If there’s a Grey bleeding in the Wood, I need to know. I can’t risk having one of the Raven Queen’s abominations follow me back to Dunhaelic Keep.
Ari rears as I kick him forward. His front legs thrash the air. Then his hind legs skid on the incline, and I jump out of the saddle to keep him from going over backwards.
Clinging to the reins, I pull his head down and wait until he steadies. His heart pounds so hard that it thuds against my shoulder.
I coax him forward. A dozen yards below the ridge, we edge around a thicket of dog rose blocking our path, and Ari snorts and stops. Head low and ears pricked, he stares fixedly at something on the ground ahead.
The trees have thinned to scattered birches and wind-gnarled pines.
Light slants through them, revealing a man lying flat on his back.
A few yards beyond that, a second man lies face down, tied across the saddle of a dappled mare who’s collapsed onto her side.
The horse’s ears twitch, but she doesn’t raise her head.
Neither man is moving.
They aren’t Greys—they don’t have the pale skin or deformed limbs of the Raven Queen’s monsters.
But they aren’t human, either. Our mortal magic was outlawed after the Sun King put the last of the Cailleach Queens and most of my family to death.
Where it survives, as mine has, it’s kept strictly secret, and what little remains in my blood doesn’t carry nearly the strength that charges the air around these men.
They’ve done their best to look ordinary, I’ll give them that, going so far as to wear coats and breeches like tradesmen from the south instead of their own clothes or the kilted plaids our Highland warriors wear.
Still, even if I couldn’t feel their magic, the swords buckled at their belts would give them away.
Not to mention the wounds that must have caused their deaths.
I can’t see where the man on the horse is injured, but he’s bled enough to leave a purple-brown crust dried along the horse’s withers, belly, and foreleg.

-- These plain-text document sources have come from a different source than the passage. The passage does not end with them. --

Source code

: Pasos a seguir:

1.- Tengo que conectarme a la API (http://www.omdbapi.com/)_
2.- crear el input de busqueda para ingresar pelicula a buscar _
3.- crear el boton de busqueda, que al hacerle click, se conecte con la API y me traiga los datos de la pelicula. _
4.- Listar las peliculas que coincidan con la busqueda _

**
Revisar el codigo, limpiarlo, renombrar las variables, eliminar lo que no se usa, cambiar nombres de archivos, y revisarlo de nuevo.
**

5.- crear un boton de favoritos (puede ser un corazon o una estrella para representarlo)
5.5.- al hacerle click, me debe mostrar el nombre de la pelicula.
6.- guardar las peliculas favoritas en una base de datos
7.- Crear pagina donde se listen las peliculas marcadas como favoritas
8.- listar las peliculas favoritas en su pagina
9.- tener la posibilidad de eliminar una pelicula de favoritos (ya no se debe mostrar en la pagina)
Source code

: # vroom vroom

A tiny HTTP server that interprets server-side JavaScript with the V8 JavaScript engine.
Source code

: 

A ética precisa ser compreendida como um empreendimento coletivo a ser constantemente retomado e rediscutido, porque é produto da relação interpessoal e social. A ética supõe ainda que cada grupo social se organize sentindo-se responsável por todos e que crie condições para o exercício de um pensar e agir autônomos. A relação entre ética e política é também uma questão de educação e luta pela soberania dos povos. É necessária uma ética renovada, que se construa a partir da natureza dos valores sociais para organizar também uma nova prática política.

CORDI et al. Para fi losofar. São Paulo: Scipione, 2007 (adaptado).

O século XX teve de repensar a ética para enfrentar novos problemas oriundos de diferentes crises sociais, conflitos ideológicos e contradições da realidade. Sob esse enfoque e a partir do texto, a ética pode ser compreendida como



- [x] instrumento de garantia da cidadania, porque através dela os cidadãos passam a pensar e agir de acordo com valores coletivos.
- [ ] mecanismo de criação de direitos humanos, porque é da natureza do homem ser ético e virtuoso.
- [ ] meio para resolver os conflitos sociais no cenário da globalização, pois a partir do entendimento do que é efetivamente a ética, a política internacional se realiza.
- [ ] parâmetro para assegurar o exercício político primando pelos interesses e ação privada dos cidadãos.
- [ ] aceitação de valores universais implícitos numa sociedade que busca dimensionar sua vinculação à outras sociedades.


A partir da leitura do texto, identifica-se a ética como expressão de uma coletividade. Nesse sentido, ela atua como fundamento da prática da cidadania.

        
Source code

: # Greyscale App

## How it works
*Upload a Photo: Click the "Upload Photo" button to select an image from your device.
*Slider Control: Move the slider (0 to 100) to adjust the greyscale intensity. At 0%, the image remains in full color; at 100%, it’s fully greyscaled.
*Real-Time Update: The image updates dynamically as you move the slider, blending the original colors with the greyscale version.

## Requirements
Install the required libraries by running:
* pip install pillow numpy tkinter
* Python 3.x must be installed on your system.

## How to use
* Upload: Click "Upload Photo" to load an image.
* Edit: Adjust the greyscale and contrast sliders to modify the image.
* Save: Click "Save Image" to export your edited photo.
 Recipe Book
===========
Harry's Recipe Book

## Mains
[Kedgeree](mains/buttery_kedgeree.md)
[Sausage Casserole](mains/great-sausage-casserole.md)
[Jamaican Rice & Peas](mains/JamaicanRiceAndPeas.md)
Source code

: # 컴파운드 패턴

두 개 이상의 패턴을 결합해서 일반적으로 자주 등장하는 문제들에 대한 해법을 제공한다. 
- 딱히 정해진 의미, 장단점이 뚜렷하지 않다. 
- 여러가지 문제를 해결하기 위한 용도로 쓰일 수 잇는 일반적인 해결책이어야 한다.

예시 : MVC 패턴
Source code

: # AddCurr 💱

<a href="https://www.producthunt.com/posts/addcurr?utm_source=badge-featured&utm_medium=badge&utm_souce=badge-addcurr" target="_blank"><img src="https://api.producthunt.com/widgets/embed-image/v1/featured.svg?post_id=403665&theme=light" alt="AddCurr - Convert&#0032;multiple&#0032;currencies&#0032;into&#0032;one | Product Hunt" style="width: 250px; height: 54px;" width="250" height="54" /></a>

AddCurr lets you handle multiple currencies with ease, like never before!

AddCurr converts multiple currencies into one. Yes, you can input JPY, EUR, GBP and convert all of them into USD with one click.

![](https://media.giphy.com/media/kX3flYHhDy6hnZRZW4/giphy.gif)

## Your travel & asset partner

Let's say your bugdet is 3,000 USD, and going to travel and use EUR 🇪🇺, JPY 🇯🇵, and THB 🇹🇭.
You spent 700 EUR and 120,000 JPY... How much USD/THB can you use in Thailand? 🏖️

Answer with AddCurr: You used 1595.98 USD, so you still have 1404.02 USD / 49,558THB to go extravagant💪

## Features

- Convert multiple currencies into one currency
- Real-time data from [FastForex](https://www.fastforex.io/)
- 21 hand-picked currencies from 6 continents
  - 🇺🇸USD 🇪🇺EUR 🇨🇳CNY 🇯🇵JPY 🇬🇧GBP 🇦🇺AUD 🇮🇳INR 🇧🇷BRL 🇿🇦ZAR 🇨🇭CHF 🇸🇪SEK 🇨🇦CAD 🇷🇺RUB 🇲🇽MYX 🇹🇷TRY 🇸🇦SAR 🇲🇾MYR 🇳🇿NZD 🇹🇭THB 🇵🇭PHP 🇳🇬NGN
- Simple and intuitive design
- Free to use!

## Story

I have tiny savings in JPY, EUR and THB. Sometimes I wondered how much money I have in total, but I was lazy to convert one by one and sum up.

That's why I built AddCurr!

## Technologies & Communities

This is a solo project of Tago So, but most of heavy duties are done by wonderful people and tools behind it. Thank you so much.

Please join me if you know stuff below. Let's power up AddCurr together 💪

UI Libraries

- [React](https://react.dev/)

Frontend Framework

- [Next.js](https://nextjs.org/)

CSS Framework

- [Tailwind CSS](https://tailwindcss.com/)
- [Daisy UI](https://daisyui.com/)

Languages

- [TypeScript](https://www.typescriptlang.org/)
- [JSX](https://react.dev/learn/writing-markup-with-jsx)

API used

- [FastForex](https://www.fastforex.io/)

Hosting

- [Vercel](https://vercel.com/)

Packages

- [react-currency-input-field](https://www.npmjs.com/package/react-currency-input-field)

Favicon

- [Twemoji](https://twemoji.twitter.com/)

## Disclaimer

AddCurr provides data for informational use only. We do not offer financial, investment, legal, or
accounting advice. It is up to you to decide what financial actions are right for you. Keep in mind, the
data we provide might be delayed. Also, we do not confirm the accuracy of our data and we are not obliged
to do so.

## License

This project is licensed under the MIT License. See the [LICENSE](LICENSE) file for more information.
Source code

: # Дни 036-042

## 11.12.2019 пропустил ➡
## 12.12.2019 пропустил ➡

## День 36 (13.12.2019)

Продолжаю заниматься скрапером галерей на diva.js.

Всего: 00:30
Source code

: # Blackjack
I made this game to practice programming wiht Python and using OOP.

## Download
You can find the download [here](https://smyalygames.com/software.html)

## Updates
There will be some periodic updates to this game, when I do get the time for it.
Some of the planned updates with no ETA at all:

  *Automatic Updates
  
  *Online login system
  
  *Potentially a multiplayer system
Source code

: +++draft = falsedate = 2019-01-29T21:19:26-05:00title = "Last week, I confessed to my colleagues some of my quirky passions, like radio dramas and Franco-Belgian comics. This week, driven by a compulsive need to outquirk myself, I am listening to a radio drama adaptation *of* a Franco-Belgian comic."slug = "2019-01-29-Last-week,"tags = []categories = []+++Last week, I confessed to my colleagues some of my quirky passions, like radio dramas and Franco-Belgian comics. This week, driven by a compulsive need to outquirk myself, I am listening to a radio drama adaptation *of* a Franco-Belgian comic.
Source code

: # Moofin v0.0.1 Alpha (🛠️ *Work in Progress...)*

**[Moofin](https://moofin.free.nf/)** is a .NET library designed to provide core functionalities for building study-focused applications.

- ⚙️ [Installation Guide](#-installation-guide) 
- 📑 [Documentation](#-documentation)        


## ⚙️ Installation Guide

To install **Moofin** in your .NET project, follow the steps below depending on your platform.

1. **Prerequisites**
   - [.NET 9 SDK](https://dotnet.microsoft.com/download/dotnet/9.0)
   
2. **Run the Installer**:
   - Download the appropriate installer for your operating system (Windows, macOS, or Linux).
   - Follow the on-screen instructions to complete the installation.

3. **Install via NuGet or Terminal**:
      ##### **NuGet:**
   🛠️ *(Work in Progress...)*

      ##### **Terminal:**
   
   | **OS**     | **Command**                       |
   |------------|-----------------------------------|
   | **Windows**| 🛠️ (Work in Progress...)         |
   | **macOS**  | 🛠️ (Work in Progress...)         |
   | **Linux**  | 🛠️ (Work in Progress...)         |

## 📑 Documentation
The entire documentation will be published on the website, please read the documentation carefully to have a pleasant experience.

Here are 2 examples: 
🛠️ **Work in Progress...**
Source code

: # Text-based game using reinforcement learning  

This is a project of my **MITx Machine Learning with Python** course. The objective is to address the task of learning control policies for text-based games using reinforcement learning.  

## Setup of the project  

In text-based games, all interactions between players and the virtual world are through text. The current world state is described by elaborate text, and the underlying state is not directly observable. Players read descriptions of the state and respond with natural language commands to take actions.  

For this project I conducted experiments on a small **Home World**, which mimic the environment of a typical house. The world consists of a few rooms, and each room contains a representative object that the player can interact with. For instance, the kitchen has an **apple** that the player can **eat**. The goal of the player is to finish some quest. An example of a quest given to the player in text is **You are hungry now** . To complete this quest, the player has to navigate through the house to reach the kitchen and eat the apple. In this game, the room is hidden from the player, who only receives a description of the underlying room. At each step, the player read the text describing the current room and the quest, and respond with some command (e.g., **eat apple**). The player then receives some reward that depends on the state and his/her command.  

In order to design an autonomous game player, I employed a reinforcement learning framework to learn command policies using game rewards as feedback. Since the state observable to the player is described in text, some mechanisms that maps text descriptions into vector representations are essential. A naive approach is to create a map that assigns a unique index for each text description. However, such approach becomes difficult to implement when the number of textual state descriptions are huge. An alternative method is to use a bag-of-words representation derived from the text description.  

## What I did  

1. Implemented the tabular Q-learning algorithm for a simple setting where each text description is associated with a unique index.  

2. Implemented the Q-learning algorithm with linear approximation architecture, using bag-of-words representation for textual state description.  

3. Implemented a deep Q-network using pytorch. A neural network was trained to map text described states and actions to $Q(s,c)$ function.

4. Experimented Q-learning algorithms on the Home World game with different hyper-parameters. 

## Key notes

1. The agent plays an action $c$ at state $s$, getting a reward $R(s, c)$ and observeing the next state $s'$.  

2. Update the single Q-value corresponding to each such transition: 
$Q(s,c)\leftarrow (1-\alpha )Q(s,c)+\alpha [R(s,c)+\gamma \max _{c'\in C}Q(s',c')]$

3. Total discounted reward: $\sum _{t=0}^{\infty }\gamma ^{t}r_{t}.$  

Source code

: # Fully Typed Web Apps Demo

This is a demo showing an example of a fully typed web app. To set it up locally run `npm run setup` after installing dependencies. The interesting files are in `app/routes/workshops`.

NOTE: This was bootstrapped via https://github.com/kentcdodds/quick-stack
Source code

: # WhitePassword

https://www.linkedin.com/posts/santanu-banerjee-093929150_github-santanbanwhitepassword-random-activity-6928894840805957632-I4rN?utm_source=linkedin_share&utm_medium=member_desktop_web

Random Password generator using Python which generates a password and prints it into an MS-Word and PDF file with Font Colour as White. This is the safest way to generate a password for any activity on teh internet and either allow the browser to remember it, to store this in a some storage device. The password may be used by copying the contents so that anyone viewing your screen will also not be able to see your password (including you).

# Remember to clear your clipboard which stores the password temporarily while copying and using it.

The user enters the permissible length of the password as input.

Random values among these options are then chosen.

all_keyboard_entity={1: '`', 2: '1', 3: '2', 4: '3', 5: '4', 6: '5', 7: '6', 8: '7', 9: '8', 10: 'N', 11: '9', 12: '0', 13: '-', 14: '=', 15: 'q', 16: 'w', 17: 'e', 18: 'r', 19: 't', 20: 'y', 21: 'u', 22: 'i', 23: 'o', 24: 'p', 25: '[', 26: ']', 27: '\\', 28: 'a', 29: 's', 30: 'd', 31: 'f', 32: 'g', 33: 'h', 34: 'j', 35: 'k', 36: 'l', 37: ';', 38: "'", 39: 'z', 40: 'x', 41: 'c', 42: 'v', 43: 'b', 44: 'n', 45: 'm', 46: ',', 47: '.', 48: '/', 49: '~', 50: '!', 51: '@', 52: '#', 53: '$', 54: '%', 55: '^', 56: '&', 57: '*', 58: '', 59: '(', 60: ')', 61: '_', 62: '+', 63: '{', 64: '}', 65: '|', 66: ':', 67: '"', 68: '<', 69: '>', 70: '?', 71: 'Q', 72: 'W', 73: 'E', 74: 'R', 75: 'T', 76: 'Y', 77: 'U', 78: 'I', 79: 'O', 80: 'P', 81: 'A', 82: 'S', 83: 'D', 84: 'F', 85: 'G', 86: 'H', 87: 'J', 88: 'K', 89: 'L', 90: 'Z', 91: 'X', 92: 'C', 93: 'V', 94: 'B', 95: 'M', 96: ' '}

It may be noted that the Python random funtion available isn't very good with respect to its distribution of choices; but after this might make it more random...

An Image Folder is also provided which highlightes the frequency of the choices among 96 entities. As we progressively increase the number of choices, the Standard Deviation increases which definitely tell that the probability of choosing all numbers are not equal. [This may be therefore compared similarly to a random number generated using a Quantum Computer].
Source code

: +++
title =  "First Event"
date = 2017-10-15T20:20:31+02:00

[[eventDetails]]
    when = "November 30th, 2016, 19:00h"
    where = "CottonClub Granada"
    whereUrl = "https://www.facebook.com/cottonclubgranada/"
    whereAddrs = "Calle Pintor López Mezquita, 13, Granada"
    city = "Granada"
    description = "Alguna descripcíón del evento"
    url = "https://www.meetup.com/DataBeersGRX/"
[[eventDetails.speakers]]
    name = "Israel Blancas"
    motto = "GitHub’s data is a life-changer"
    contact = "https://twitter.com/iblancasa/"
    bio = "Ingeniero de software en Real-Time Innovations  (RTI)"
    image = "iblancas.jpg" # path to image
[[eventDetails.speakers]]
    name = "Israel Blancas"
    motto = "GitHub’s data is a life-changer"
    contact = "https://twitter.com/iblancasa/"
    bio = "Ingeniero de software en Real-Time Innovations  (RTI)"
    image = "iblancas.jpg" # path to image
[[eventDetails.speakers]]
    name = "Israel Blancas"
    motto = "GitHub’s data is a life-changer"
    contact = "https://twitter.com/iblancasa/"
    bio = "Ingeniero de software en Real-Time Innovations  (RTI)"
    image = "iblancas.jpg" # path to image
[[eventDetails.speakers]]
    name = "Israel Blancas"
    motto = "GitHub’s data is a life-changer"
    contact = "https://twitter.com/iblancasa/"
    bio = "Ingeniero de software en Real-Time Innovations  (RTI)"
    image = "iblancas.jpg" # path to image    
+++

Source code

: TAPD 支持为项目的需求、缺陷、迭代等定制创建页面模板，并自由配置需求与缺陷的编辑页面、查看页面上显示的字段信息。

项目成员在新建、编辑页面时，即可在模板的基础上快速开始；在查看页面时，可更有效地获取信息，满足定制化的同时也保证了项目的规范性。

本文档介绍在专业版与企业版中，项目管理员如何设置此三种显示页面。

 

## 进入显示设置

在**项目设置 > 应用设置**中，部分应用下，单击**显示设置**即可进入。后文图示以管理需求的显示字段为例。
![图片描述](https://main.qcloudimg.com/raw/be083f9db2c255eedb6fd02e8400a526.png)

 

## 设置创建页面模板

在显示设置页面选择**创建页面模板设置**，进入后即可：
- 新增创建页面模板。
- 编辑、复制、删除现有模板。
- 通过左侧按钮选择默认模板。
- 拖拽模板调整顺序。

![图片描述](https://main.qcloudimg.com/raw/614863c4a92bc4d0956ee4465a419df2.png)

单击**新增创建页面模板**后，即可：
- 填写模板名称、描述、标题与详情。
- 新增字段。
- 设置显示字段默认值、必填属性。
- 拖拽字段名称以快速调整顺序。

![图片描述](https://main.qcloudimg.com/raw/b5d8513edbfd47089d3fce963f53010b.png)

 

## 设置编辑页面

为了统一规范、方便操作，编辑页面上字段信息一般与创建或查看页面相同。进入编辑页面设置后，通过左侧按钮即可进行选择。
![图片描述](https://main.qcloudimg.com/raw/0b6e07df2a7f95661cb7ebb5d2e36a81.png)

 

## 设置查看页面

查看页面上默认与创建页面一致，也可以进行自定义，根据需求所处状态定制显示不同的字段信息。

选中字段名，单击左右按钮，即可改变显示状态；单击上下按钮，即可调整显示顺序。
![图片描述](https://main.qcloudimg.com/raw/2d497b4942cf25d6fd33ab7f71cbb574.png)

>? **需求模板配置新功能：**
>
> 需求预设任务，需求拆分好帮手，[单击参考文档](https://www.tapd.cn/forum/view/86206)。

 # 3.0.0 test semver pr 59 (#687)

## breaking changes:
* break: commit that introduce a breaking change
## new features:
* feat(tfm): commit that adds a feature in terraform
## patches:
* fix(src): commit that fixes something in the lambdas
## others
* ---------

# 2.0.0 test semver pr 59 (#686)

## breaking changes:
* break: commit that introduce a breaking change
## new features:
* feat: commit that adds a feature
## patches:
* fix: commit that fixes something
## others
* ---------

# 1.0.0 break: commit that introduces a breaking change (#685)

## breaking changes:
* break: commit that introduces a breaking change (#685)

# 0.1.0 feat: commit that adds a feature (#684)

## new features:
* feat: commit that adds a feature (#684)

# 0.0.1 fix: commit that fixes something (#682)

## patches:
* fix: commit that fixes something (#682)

More blood has stained the coat and shirt front of the man lying stretched out on the ground.
My pulse kicks into a run as I realise the bodies have been arranged. Someone arranged them. The man on the horse is tied to the saddle, but the other has been positioned respectfully, like a corpse in a coffin, with his hands folded across his chest.
Someone else was here—may still be here.
The thought brings on an eerie sense of being watched. Gooseskin prickles along my arms, and the sweat-slicked hilt of the dagger digs deeper into my palm.
I turn in a slow, wide circle, searching every shadow that shifts in the wind and each tree trunk thick enough to offer a place to hide. Nothing moves, and Ari’s attention stays fixed on the mare and the two dead bodies around her.
Eventually, my heartbeat eases. Inch by inch, I persuade Ari to move upwind until I find a sturdy tree where I can tie him. Then I creep back for a closer look. Ari whickers anxiously, pulling at his reins and pivoting to watch me.
The sweet smell and the warmth of magic thicken as I approach the bodies. As much as my brain wants to reject it, there is really only one conclusion.
The dead men have to be Everfolk, although that’s a contradiction in itself.
The immortals from the world beyond the Veil can only be killed by removing their heads or piercing their hearts with celestial steel—an instant death that leaves no time for their magic to start to heal them.
These men still have their heads, and if their hearts were pierced, then they must have been here in the Sacred Wood when they were killed. That is a problem for many reasons.
In the 1,600-odd years since the doorways through the Veil were sealed, only twelve Evers have crossed through from Tirnaeve to Alba Scoria: the Sun King who murdered our last mortal queen, the Raven Queen who killed the Sun King almost a year ago, and the rebel king and his Riders who arrived shortly after to challenge her for the crown.
If these dead Evers were among the rebel king’s close companions, the Sun King’s so-called heir will demand revenge.
Snakes of fear coil around my heart as I think it through. Because the king’s wrath isn’t the only danger. If the queen discovers Riders here, she’ll take it as proof that I’ve been sheltering her enemies.